Climate-related disruptions of human populations and consequent migrations can be expected over the coming decades. Such climate-induced movements can have effects in source areas, along migration routes and in the receiving areas, often well beyond national borders. Periods when precipitation shortfalls coincide with adverse economic conditions for farmers (such as low crop prices) would be those most likely to lead to sudden spikes in rural-to-urban migration levels in China and India. Climatic changes in Pakistan and Bangladesh would likely exacerbate present environmental conditions that give rise to land degradation, shortfalls in food production, rural poverty and urban unrest. Circular migration patterns, such as those punctuated by shocks of migrants following extreme weather events, could be expected. Such changes would likely affect not only internal migration patterns, but also migration movements to other western countries.

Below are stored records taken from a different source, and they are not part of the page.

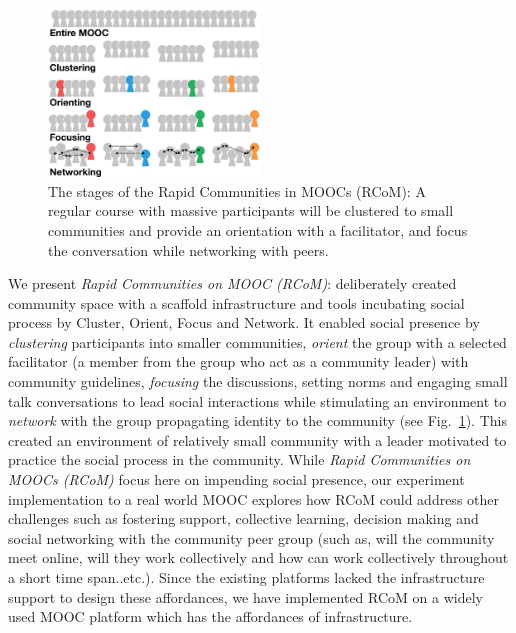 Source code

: \documentclass[format=acmsmall, review=false, screen=true]{acmart}
\begin{document}
\begin{figure}[h]
 \centering
 \includegraphics[width=0.5\textwidth]{images/Framework.pdf}
 \caption{The stages of the Rapid Communities in MOOCs (RCoM): A regular course with massive participants will be clustered to small communities and provide an orientation with a facilitator, and focus the conversation while networking with peers.}
 \label{fig:framework}
\end{figure}

We present \textit{Rapid Communities on MOOC (RCoM)}: deliberately created community space with a scaffold infrastructure and tools incubating social process by Cluster, Orient, Focus and Network. It enabled social presence by \textit{clustering} participants into smaller communities, \textit{orient} the group with a selected facilitator (a member from the group who act as a community leader) with community guidelines, \textit{focusing} the discussions, setting norms and engaging small talk conversations to lead social interactions while stimulating an environment to \textit{network} with the group propagating identity to the community (see Fig.~\ref{fig:framework}). This created an environment of relatively small community with a leader motivated to practice the social process in the community. While \textit{Rapid Communities on MOOCs (RCoM)} focus here on impending social presence, our experiment implementation to a real world MOOC explores how RCoM could address other challenges such as fostering support, collective learning, decision making and social networking with the community peer group (such as, will the community meet online, will they work collectively and how can work collectively throughout a short time span..etc.). Since the existing platforms lacked the infrastructure support to design these affordances, we have implemented RCoM on a widely used MOOC platform which has the affordances of infrastructure.
\end{document}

Food can be produced on currently cultivated land if sustainable management and adequate inputs are applied. Attaining this situation would also require substantial improvements of socio-economic conditions of farmers in most Asian countries to enable access to inputs and technology. Land degradation, if continued unchecked, may further exacerbate land scarcities in some countries of Asia. Concerns for the environment as well as socio-economic considerations may infringe upon the current agricultural resource base and prevent land and water resources from being developed for agriculture (Tao et al., 2003b). The production losses due to climate change may drastically increase the number of undernourished in several developing countries in Asia, severely hindering progress against poverty and food insecurity (Wang et al., 2006).